When one agent in your multi-agent system fails, the failure shouldn't cascade. Circuit breakers, graceful degradation, and bounded retries — patterns from microservice resilience — apply directly to A2A and are often missing in early implementations.
Circuit breaker per agent
Track success rate over a sliding window. Below threshold (e.g., 50% success): open circuit, stop calling for a cool-down period. Probe occasionally to detect recovery. Standard pattern; underused in early A2A code.
Bulkhead pattern
Limit concurrent calls per remote agent. One slow agent should consume at most N threads/connections, not all of them.
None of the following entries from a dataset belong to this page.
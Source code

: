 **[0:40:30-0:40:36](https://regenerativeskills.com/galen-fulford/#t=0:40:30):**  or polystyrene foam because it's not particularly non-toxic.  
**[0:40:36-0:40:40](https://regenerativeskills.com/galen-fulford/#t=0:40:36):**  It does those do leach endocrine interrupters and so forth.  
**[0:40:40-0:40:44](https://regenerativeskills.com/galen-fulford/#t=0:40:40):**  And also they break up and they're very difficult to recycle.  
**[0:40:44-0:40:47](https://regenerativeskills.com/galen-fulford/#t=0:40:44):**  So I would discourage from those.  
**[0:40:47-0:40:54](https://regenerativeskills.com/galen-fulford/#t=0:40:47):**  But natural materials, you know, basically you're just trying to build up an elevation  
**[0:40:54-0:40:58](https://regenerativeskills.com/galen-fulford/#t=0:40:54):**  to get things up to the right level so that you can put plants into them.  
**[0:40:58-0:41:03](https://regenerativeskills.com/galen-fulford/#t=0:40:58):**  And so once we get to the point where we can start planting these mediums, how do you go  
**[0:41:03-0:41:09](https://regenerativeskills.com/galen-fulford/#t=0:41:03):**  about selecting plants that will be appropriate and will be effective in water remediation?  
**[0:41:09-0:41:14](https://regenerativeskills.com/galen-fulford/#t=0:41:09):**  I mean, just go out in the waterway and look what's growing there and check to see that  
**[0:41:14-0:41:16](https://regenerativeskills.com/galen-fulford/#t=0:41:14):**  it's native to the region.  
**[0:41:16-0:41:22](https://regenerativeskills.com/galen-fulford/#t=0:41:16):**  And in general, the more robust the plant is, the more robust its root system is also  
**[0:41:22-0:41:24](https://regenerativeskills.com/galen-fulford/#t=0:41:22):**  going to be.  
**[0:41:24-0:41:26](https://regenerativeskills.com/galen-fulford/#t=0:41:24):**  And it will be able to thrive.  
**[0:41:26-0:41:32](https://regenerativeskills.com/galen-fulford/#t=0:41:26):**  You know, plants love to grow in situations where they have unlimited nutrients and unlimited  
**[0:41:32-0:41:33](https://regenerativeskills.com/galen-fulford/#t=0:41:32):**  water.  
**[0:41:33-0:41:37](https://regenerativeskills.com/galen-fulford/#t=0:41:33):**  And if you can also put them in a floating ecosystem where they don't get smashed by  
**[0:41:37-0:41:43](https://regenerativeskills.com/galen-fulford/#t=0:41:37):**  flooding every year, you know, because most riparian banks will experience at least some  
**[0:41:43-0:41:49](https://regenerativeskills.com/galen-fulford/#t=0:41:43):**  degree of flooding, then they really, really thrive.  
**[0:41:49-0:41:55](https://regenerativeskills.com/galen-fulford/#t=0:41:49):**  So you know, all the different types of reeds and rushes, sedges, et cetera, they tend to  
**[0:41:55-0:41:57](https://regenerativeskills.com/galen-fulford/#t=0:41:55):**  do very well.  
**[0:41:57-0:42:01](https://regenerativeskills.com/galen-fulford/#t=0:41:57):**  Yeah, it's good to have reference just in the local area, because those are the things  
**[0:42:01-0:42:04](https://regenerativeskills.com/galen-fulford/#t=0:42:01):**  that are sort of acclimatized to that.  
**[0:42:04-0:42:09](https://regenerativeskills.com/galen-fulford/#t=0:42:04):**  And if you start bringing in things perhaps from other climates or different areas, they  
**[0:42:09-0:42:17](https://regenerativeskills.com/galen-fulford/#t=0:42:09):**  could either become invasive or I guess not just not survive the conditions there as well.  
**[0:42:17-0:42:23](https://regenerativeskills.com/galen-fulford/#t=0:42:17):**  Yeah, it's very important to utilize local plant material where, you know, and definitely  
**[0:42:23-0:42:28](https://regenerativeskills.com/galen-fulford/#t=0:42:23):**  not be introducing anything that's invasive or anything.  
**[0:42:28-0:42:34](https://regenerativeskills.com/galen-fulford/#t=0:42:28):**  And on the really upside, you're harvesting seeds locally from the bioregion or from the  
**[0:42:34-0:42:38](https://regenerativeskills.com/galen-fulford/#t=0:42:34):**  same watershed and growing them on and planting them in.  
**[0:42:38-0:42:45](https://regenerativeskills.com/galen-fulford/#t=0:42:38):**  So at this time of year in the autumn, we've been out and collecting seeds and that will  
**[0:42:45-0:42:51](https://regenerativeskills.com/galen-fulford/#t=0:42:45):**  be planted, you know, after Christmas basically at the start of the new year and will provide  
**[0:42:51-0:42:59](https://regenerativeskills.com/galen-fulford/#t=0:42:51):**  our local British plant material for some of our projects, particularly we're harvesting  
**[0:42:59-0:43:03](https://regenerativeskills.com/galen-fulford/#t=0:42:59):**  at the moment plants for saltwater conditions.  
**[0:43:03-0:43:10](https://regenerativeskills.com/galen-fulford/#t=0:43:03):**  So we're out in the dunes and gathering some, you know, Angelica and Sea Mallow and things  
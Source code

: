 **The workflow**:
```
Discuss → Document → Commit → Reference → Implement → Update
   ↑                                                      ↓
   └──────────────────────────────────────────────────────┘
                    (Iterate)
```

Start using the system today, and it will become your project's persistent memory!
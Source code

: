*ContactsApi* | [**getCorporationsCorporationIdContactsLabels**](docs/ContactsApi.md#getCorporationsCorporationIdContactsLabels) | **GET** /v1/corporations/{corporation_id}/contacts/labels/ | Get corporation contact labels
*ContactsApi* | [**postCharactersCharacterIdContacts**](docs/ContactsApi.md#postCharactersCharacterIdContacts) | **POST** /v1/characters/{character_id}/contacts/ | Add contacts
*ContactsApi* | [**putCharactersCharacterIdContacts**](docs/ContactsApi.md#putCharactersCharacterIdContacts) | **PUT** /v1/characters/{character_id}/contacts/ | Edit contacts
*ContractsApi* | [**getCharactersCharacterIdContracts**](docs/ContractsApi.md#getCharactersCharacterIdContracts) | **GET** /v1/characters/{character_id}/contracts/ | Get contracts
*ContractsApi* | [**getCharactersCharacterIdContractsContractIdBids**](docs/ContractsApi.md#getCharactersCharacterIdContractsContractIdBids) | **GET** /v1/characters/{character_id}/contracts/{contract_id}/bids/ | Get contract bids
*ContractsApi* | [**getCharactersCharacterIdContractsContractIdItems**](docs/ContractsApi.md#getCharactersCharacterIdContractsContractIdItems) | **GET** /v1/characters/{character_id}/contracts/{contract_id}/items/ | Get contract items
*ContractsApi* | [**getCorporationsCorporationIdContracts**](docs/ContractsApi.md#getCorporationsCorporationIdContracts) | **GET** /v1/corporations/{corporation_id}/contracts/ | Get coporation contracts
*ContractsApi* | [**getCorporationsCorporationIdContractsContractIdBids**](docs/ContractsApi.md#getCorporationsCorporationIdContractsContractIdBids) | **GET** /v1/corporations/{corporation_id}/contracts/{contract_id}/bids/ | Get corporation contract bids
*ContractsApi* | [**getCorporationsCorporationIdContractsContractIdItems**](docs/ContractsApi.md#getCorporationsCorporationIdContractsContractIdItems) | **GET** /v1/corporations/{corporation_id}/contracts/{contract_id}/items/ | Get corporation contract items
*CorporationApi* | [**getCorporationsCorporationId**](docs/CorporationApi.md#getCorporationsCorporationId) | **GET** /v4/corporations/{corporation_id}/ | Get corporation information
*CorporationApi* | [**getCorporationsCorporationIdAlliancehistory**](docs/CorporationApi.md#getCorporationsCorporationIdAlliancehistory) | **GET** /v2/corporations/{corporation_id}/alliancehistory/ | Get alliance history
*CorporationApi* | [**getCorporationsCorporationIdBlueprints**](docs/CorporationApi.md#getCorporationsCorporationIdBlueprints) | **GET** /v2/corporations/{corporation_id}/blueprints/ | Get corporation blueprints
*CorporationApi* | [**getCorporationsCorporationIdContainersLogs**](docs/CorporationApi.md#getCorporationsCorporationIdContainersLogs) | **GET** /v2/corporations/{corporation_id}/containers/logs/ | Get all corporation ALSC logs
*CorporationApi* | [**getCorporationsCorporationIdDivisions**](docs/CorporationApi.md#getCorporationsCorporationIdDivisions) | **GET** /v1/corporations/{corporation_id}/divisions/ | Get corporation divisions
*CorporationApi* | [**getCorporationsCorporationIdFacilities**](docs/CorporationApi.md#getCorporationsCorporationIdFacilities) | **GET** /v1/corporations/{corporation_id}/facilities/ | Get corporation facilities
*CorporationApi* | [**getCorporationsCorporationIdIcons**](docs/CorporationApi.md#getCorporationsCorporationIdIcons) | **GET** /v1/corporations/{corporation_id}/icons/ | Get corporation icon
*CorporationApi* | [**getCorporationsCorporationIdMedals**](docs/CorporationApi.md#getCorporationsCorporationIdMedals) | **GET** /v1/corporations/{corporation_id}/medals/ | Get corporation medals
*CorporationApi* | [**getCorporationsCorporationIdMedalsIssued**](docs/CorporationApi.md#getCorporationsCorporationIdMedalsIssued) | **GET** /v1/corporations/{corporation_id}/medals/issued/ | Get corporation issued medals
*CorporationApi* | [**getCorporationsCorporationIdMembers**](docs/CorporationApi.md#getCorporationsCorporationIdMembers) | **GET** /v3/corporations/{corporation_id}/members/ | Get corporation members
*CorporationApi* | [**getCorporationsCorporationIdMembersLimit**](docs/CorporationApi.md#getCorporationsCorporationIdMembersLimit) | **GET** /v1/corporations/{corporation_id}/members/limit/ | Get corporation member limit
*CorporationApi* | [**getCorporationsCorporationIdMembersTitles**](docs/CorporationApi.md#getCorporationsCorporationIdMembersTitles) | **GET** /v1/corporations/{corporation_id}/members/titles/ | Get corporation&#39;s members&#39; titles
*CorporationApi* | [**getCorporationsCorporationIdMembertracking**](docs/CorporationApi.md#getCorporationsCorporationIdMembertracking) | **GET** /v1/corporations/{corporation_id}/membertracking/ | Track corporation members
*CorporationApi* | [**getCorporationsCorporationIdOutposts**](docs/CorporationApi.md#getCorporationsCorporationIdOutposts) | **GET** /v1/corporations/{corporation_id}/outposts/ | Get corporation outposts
Otherwise one slow downstream takes down your service.
Graceful degradation
When a non-critical agent fails: continue with reduced functionality. 'Search results are basic right now' beats 'search is down'. The user might not notice; the critical path stays alive.
Bounded retries
Retry on transient failures (5xx, timeouts) — but bounded: 1-3 attempts max, exponential backoff. Don't retry indefinitely. Don't retry on 4xx (your bug, not theirs). Surface remaining failures fast.
Health probing
Active health checks: periodically call the agent's health endpoint. Faster detection of failures than waiting for real call to fail. Trade-off: extra cost vs faster failure detection. Worth it for critical dependencies.